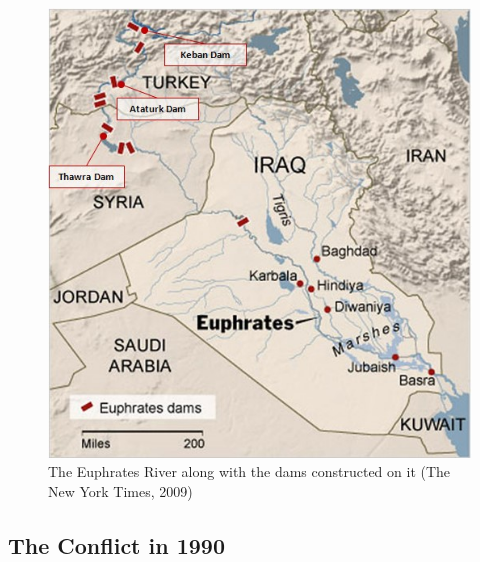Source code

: \documentclass[letterpaper,12pt,titlepage,oneside,final]{book}
\begin{document}
\begin{center}
\begin{figure}[h]
\centering
\includegraphics[scale=.6]{PDF-IMG/dams.jpg}

\caption{The Euphrates River along with the dams constructed on it (The New York Times, 2009)}

\label{fig:dams}
\end{figure}
\end{center}

\subsection{The Conflict in 1990}
\end{document}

------------------------

- Brief
What lines of the material above hold the string "dams"? Please copy them.

- Final answer
\includegraphics[scale=.6]{PDF-IMG/dams.jpg}
\caption{The Euphrates River along with the dams constructed on it (The New York Times, 2009)}
\label{fig:dams}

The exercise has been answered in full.